+++ Data extracts
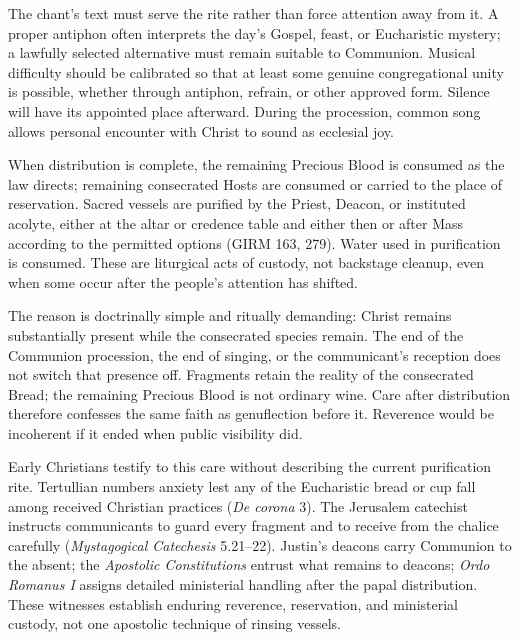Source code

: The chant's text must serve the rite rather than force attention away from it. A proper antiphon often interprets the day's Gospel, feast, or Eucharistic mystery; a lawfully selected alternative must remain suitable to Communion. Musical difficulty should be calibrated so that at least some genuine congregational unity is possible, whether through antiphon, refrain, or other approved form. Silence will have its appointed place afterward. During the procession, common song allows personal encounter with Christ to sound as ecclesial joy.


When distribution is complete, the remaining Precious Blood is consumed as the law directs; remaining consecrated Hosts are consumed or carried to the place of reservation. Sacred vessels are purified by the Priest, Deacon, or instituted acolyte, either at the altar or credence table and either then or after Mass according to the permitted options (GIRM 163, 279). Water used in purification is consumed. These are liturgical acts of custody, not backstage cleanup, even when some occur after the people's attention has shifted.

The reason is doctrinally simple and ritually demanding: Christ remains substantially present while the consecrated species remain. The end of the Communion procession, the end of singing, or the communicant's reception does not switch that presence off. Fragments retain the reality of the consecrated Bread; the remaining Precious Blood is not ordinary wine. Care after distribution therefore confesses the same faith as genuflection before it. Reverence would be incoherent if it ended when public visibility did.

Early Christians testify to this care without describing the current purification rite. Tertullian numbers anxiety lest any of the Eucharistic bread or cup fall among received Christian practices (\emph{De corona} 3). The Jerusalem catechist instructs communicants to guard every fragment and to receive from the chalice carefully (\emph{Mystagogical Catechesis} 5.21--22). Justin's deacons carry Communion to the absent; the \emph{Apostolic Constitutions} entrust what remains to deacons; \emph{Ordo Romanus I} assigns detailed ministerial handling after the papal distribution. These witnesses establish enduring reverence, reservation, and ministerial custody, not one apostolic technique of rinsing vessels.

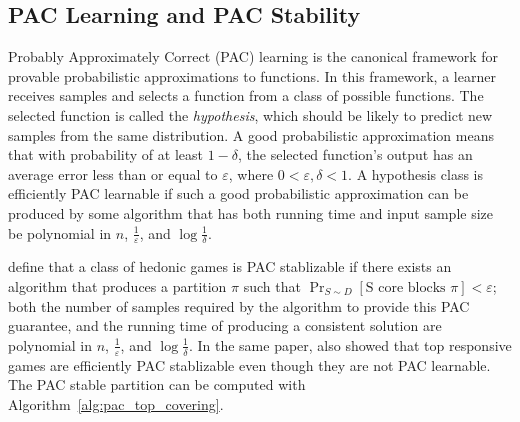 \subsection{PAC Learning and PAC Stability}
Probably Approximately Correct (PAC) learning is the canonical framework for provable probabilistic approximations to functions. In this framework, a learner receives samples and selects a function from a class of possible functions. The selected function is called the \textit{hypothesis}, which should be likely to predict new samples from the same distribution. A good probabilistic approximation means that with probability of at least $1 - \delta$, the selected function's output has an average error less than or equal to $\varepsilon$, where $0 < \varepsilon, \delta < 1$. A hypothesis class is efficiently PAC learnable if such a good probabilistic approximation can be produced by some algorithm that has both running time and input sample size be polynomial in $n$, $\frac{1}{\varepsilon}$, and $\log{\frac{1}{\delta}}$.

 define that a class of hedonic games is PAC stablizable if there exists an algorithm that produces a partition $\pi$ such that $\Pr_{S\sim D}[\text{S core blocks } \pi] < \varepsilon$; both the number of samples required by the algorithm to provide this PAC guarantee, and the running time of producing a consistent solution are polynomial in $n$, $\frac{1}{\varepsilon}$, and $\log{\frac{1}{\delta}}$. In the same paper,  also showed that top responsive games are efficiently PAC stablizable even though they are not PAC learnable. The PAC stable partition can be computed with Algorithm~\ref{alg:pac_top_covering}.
++++++
Your task:
In the records above, locate every line with the string "vessels" and copy it.

Written solution:
When distribution is complete, the remaining Precious Blood is consumed as the law directs; remaining consecrated Hosts are consumed or carried to the place of reservation. Sacred vessels are purified by the Priest, Deacon, or instituted acolyte, either at the altar or credence table and either then or after Mass according to the permitted options (GIRM 163, 279). Water used in purification is consumed. These are liturgical acts of custody, not backstage cleanup, even when some occur after the people's attention has shifted.
Early Christians testify to this care without describing the current purification rite. Tertullian numbers anxiety lest any of the Eucharistic bread or cup fall among received Christian practices (\emph{De corona} 3). The Jerusalem catechist instructs communicants to guard every fragment and to receive from the chalice carefully (\emph{Mystagogical Catechesis} 5.21--22). Justin's deacons carry Communion to the absent; the \emph{Apostolic Constitutions} entrust what remains to deacons; \emph{Ordo Romanus I} assigns detailed ministerial handling after the papal distribution. These witnesses establish enduring reverence, reservation, and ministerial custody, not one apostolic technique of rinsing vessels.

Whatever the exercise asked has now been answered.